The video out interface on the Giga Vu PRO evolution is DVI, for promised sharper, clearer output to compatible displays, including plasma/LCD TVs and desktop flat panels with digital connectors. We've not seen for ourselves the quality bump brought on by the inclusion of a DVI port in the Giga Vu PRO evolution. But it just has to be an improvement over the fuzzy image streaming from the analog video port that's common to other photo storage devices. As such, we're glad to see that Jobo is pushing the envelope here in including true digital output. The Giga Vu PRO evolution has a standard A/V port also for connection to analog TVs, VCRs, etc.
The video out resolution is 640 x 480 pixels over both its analog and video out paths, and the Giga Vu PRO evolution's screen can remain on and active while the unit is driving a TV or other external monitor. As noted above, the DVI interface should make for a better external screen image. But, 640 x 480 pixels of resolution is relatively low these days when driving computer displays, decent projectors and even high-definition TVs. The unit, says Emmers, is actually capable of 1024 x 768 through the DVI connection, though this would require revising the Giga Vu PRO evolution's preview generator to build 1024 x 768 versions of each picture. Plus the device's own screen would be have to be blanked when operating at this resolution, he says.
It seems likely that a 1024 x 768 image over DVI is going to be dramatically crisper and more detailed than a 640 x 480 pixel one, at least when the external display is capable of resolutions higher than 640 x 480 itself. Knowing that the Giga Vu PRO evolution is capable of the higher resolution, then, we're of the opinion that 1024 x 768 ought to be at least an option, and we hope that Jobo/Philips chooses to add this through a firmware update soon after the product is released.
The DVI connector on the Giga Vu PRO evolution is proprietary, and an adapter cable will be included with the unit. Lurking behind the same connector is a 10/100 Ethernet port, though it will not be active when the unit is first available. Emmers indicates that they're evaluating whether to switch on Ethernet functionality through a firmware update at some future point, though it's clear that they're looking for a workflow scenario that would make wired Ethernet a compelling addition (and, presumably, a different proprietary connector adapter would also have to be made available).

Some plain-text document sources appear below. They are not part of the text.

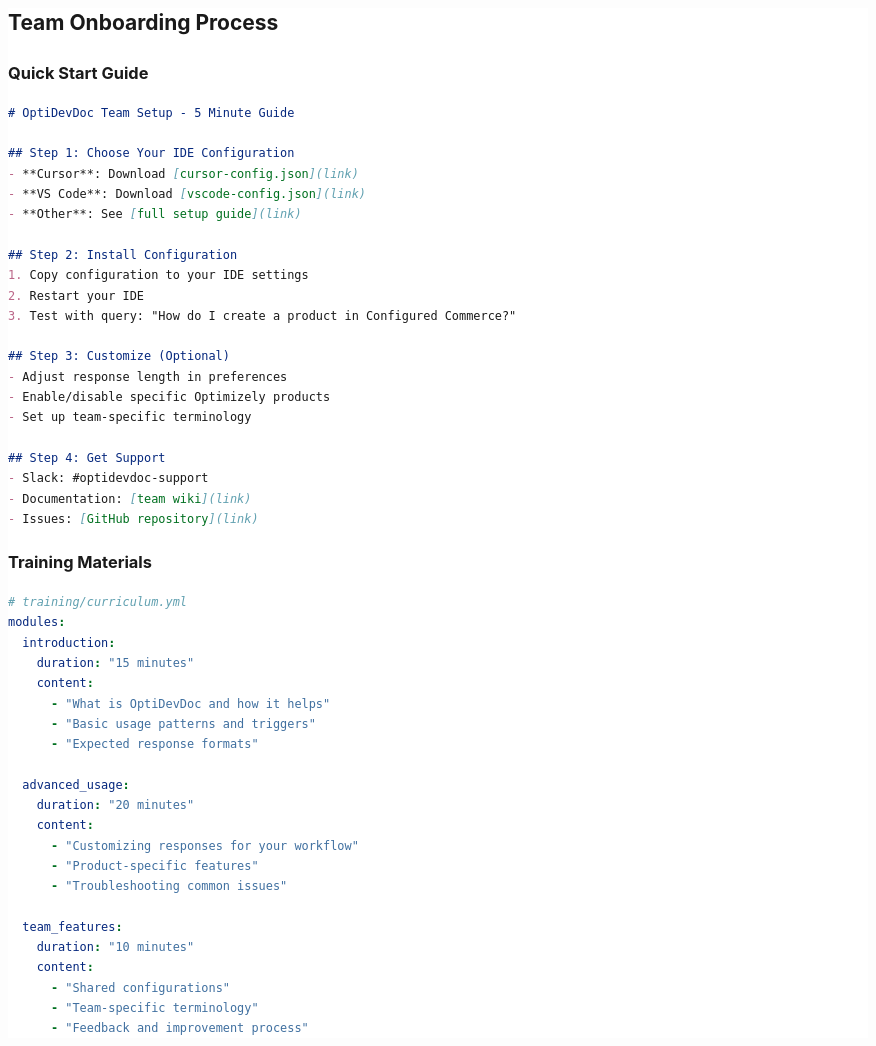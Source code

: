 ## Team Onboarding Process

### Quick Start Guide
```markdown
# OptiDevDoc Team Setup - 5 Minute Guide

## Step 1: Choose Your IDE Configuration
- **Cursor**: Download [cursor-config.json](link)
- **VS Code**: Download [vscode-config.json](link)
- **Other**: See [full setup guide](link)

## Step 2: Install Configuration
1. Copy configuration to your IDE settings
2. Restart your IDE
3. Test with query: "How do I create a product in Configured Commerce?"

## Step 3: Customize (Optional)
- Adjust response length in preferences
- Enable/disable specific Optimizely products
- Set up team-specific terminology

## Step 4: Get Support
- Slack: #optidevdoc-support
- Documentation: [team wiki](link)
- Issues: [GitHub repository](link)
```

### Training Materials
```yaml
# training/curriculum.yml
modules:
  introduction:
    duration: "15 minutes"
    content:
      - "What is OptiDevDoc and how it helps"
      - "Basic usage patterns and triggers"
      - "Expected response formats"
      
  advanced_usage:
    duration: "20 minutes" 
    content:
      - "Customizing responses for your workflow"
      - "Product-specific features"
      - "Troubleshooting common issues"
      
  team_features:
    duration: "10 minutes"
    content:
      - "Shared configurations"
      - "Team-specific terminology"
      - "Feedback and improvement process"
```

The Giga Vu PRO evolution's slide show feature offers several slide duration presets, and an MP3 audio file can play as background music during the show (with no per-slide control over music timing). There's only one slide transition, a cross-fade. But that's okay, since it's silky-smooth. There is also a menu for controlling cross-fade speed, but it didn't appear to be wired up in the PMA units. The slide show can be presented on the Giga Vu PRO evolution's screen and on a connected display at the unit's current maximum of 640 x 480 pixels. Music can be played through the tinny built-in speaker or the audio out jack.